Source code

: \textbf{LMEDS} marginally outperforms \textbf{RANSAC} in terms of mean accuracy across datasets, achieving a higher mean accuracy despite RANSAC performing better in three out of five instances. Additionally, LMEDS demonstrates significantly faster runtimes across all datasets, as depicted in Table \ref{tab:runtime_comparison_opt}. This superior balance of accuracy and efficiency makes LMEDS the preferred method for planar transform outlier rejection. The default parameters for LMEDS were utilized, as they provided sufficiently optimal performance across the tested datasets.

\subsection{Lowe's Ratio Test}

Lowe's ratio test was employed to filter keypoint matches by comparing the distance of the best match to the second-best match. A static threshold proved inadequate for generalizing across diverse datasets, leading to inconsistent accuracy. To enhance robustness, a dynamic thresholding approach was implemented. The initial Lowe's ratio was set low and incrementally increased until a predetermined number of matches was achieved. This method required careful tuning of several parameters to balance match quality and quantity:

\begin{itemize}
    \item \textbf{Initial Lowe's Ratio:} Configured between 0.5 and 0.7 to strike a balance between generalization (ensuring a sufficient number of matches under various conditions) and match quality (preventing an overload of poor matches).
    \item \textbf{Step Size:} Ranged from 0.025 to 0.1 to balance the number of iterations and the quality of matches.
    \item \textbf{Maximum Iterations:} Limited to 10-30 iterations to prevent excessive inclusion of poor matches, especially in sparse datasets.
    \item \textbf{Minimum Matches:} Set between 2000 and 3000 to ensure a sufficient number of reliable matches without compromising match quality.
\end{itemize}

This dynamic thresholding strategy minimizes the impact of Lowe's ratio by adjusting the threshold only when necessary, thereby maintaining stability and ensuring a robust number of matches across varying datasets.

Task to complete
Could you retype every record above exactly as written?

Your solution
Source code

: \textbf{LMEDS} marginally outperforms \textbf{RANSAC} in terms of mean accuracy across datasets, achieving a higher mean accuracy despite RANSAC performing better in three out of five instances. Additionally, LMEDS demonstrates significantly faster runtimes across all datasets, as depicted in Table \ref{tab:runtime_comparison_opt}. This superior balance of accuracy and efficiency makes LMEDS the preferred method for planar transform outlier rejection. The default parameters for LMEDS were utilized, as they provided sufficiently optimal performance across the tested datasets.

\subsection{Lowe's Ratio Test}

Lowe's ratio test was employed to filter keypoint matches by comparing the distance of the best match to the second-best match. A static threshold proved inadequate for generalizing across diverse datasets, leading to inconsistent accuracy. To enhance robustness, a dynamic thresholding approach was implemented. The initial Lowe's ratio was set low and incrementally increased until a predetermined number of matches was achieved. This method required careful tuning of several parameters to balance match quality and quantity:

\begin{itemize}
    \item \textbf{Initial Lowe's Ratio:} Configured between 0.5 and 0.7 to strike a balance between generalization (ensuring a sufficient number of matches under various conditions) and match quality (preventing an overload of poor matches).
    \item \textbf{Step Size:} Ranged from 0.025 to 0.1 to balance the number of iterations and the quality of matches.
    \item \textbf{Maximum Iterations:} Limited to 10-30 iterations to prevent excessive inclusion of poor matches, especially in sparse datasets.
    \item \textbf{Minimum Matches:} Set between 2000 and 3000 to ensure a sufficient number of reliable matches without compromising match quality.
\end{itemize}

This dynamic thresholding strategy minimizes the impact of Lowe's ratio by adjusting the threshold only when necessary, thereby maintaining stability and ensuring a robust number of matches across varying datasets.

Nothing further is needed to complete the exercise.